I pagamenti dell’assegno di mantenimento alla ex coniuge sono irregolari, ma il giudice lo assolve

Protagonista un monrealese, per il quale, secondo il giudice, il fatto non costituisce reato

PALERMO, 20 febbraio – Corrispondere l’assegno di mantenimento all’ex coniuge è certamente un obbligo di legge, ma se le condizioni economiche non ne consentono la regolare erogazione, il reato non c’è. Soprattutto se non viene meno l’assistenza affettiva.

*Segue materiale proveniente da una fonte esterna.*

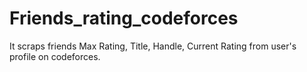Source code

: # Friends_rating_codeforces

It scraps friends Max Rating, Title, Handle, Current Rating from user's profile on codeforces.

È quello che ha sostenuto la seconda sezione penale del tribunale di Palermo, per mano della giudice monocratica Maria La Scala, che ha assolto M.S., monrealese, che era stato citato in giudizio dalla ex moglie perché sarebbe venuto meno al suo obbligo di versare alla donna le somme stabilite al momento della separazione, nella fattispecie 350 euro mensili.

L’uomo, assistito in giudizio dall’avvocato Piero Capizzi (nella foto), è stato assolto perché il fatto non costituisce reato. Una decisione che si presenta in linea con gli ultimi orientamenti giurisprudenziali dettati dalla Cassazione, secondo i quali il venir meno della corresponsione dell’assegno non comporta una condanna in automatico, ma le situazioni vanno valutate di volta in volta, tenendo conto delle condizioni contingenti.
Ad M.S., in pratica, che dalla moglie si era separato nel 2010, il tribunale, come detto, aveva imposto l’obbligo di erogare mensilmente alla donna la somma di 350 euro al mese, per mantenere il figlio, ai tempi minorenne.

L’uomo, però, non avrebbe ottemperato con regolarità a quanto stabilito dal giudice, motivando questo fatto con una condizione lavorativa non stabile, che gli avrebbe determinato difficoltà finanziarie tali da non poter presentarsi mensilmente con la somma necessaria. Malgrado ciò, però, come è emerso nel corso del dibattimento, non avrebbe fatto mai mancare la sua presenza paterna al figlio, prendendosi cura delle sue esigenze, sopperendo, in questo modo, alle irregolarità dei pagamenti. E quest’ultimo particolare si è rivelato decisivo per evitargli la condanna, facendo propendere il giudice per la sua assoluzione.